(MATERIAL SUPPLIED begins)

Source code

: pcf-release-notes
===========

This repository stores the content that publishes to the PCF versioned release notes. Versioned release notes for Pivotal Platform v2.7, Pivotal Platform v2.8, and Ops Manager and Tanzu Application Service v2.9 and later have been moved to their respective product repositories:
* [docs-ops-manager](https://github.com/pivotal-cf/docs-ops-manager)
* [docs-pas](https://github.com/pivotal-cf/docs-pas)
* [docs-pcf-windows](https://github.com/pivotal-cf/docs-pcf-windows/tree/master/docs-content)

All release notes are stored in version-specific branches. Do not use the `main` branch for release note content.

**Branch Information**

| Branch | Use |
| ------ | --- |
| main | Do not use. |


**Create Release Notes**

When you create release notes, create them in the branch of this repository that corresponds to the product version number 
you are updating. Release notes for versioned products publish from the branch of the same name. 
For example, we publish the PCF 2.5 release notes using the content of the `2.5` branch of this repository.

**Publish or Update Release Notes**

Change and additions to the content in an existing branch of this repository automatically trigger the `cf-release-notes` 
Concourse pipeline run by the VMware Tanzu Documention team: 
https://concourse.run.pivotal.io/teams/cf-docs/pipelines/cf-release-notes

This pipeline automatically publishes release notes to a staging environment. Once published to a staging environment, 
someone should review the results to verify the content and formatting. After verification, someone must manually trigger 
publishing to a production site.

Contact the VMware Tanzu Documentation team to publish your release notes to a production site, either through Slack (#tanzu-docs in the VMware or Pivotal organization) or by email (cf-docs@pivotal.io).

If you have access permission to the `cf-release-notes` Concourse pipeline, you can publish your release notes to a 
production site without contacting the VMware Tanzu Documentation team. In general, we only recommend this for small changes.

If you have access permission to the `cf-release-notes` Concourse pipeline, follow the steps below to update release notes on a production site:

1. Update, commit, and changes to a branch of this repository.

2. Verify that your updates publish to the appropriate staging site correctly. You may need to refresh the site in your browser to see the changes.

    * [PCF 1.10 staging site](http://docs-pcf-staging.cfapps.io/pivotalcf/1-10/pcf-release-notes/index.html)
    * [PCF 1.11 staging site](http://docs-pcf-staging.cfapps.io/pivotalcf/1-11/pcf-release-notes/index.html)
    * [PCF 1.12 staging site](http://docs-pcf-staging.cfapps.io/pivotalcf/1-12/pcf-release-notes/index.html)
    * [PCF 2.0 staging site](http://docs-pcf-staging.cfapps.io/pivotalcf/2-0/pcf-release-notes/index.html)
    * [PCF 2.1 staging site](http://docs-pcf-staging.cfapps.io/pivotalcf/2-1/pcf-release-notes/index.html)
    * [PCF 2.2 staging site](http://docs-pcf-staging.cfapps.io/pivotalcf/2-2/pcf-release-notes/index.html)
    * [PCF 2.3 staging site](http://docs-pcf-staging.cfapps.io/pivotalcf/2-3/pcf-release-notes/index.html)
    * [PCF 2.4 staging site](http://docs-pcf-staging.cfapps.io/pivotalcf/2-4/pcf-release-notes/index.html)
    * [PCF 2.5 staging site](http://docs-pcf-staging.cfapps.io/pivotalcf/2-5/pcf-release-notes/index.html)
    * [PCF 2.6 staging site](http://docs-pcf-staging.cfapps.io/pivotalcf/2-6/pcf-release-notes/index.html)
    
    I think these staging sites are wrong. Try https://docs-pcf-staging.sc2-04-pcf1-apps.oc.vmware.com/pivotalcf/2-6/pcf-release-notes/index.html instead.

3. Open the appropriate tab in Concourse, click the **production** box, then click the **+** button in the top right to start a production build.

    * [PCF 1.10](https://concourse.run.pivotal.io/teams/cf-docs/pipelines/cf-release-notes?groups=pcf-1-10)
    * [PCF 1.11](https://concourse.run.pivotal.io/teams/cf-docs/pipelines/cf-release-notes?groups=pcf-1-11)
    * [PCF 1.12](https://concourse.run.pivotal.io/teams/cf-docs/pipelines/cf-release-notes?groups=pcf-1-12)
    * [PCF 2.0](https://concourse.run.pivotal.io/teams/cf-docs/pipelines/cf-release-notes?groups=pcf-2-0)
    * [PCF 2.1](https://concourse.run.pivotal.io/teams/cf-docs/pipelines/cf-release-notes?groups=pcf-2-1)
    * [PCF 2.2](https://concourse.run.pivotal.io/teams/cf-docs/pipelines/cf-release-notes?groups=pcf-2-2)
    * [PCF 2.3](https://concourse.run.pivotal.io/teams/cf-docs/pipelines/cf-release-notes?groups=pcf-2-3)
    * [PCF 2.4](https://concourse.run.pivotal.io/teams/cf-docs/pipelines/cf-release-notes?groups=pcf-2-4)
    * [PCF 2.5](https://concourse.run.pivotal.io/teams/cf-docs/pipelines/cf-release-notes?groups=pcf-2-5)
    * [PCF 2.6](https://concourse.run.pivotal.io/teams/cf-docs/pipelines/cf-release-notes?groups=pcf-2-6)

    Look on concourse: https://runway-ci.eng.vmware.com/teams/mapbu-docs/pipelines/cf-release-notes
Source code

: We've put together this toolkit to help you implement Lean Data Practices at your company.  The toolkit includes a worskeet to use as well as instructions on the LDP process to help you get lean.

(MATERIAL SUPPLIED ends)

▶ **GOAL OF THE EXERCISE**
Every entry in the listing should be retyped exactly.

▶ **TASK RESULT**
Source code

: pcf-release-notes
===========

This repository stores the content that publishes to the PCF versioned release notes. Versioned release notes for Pivotal Platform v2.7, Pivotal Platform v2.8, and Ops Manager and Tanzu Application Service v2.9 and later have been moved to their respective product repositories:
* [docs-ops-manager](https://github.com/pivotal-cf/docs-ops-manager)
* [docs-pas](https://github.com/pivotal-cf/docs-pas)
* [docs-pcf-windows](https://github.com/pivotal-cf/docs-pcf-windows/tree/master/docs-content)

All release notes are stored in version-specific branches. Do not use the `main` branch for release note content.

**Branch Information**

| Branch | Use |
| ------ | --- |
| main | Do not use. |


**Create Release Notes**

When you create release notes, create them in the branch of this repository that corresponds to the product version number 
you are updating. Release notes for versioned products publish from the branch of the same name. 
For example, we publish the PCF 2.5 release notes using the content of the `2.5` branch of this repository.

**Publish or Update Release Notes**

Change and additions to the content in an existing branch of this repository automatically trigger the `cf-release-notes` 
Concourse pipeline run by the VMware Tanzu Documention team: 
https://concourse.run.pivotal.io/teams/cf-docs/pipelines/cf-release-notes

This pipeline automatically publishes release notes to a staging environment. Once published to a staging environment, 
someone should review the results to verify the content and formatting. After verification, someone must manually trigger 
publishing to a production site.

Contact the VMware Tanzu Documentation team to publish your release notes to a production site, either through Slack (#tanzu-docs in the VMware or Pivotal organization) or by email (cf-docs@pivotal.io).

If you have access permission to the `cf-release-notes` Concourse pipeline, you can publish your release notes to a 
production site without contacting the VMware Tanzu Documentation team. In general, we only recommend this for small changes.

If you have access permission to the `cf-release-notes` Concourse pipeline, follow the steps below to update release notes on a production site:

1. Update, commit, and changes to a branch of this repository.

2. Verify that your updates publish to the appropriate staging site correctly. You may need to refresh the site in your browser to see the changes.

    * [PCF 1.10 staging site](http://docs-pcf-staging.cfapps.io/pivotalcf/1-10/pcf-release-notes/index.html)
    * [PCF 1.11 staging site](http://docs-pcf-staging.cfapps.io/pivotalcf/1-11/pcf-release-notes/index.html)
    * [PCF 1.12 staging site](http://docs-pcf-staging.cfapps.io/pivotalcf/1-12/pcf-release-notes/index.html)
    * [PCF 2.0 staging site](http://docs-pcf-staging.cfapps.io/pivotalcf/2-0/pcf-release-notes/index.html)
    * [PCF 2.1 staging site](http://docs-pcf-staging.cfapps.io/pivotalcf/2-1/pcf-release-notes/index.html)
    * [PCF 2.2 staging site](http://docs-pcf-staging.cfapps.io/pivotalcf/2-2/pcf-release-notes/index.html)
    * [PCF 2.3 staging site](http://docs-pcf-staging.cfapps.io/pivotalcf/2-3/pcf-release-notes/index.html)
    * [PCF 2.4 staging site](http://docs-pcf-staging.cfapps.io/pivotalcf/2-4/pcf-release-notes/index.html)
    * [PCF 2.5 staging site](http://docs-pcf-staging.cfapps.io/pivotalcf/2-5/pcf-release-notes/index.html)
    * [PCF 2.6 staging site](http://docs-pcf-staging.cfapps.io/pivotalcf/2-6/pcf-release-notes/index.html)
    
    I think these staging sites are wrong. Try https://docs-pcf-staging.sc2-04-pcf1-apps.oc.vmware.com/pivotalcf/2-6/pcf-release-notes/index.html instead.

3. Open the appropriate tab in Concourse, click the **production** box, then click the **+** button in the top right to start a production build.

    * [PCF 1.10](https://concourse.run.pivotal.io/teams/cf-docs/pipelines/cf-release-notes?groups=pcf-1-10)
    * [PCF 1.11](https://concourse.run.pivotal.io/teams/cf-docs/pipelines/cf-release-notes?groups=pcf-1-11)
    * [PCF 1.12](https://concourse.run.pivotal.io/teams/cf-docs/pipelines/cf-release-notes?groups=pcf-1-12)
    * [PCF 2.0](https://concourse.run.pivotal.io/teams/cf-docs/pipelines/cf-release-notes?groups=pcf-2-0)
    * [PCF 2.1](https://concourse.run.pivotal.io/teams/cf-docs/pipelines/cf-release-notes?groups=pcf-2-1)
    * [PCF 2.2](https://concourse.run.pivotal.io/teams/cf-docs/pipelines/cf-release-notes?groups=pcf-2-2)
    * [PCF 2.3](https://concourse.run.pivotal.io/teams/cf-docs/pipelines/cf-release-notes?groups=pcf-2-3)
    * [PCF 2.4](https://concourse.run.pivotal.io/teams/cf-docs/pipelines/cf-release-notes?groups=pcf-2-4)
    * [PCF 2.5](https://concourse.run.pivotal.io/teams/cf-docs/pipelines/cf-release-notes?groups=pcf-2-5)
    * [PCF 2.6](https://concourse.run.pivotal.io/teams/cf-docs/pipelines/cf-release-notes?groups=pcf-2-6)

    Look on concourse: https://runway-ci.eng.vmware.com/teams/mapbu-docs/pipelines/cf-release-notes
Source code

: We've put together this toolkit to help you implement Lean Data Practices at your company.  The toolkit includes a worskeet to use as well as instructions on the LDP process to help you get lean.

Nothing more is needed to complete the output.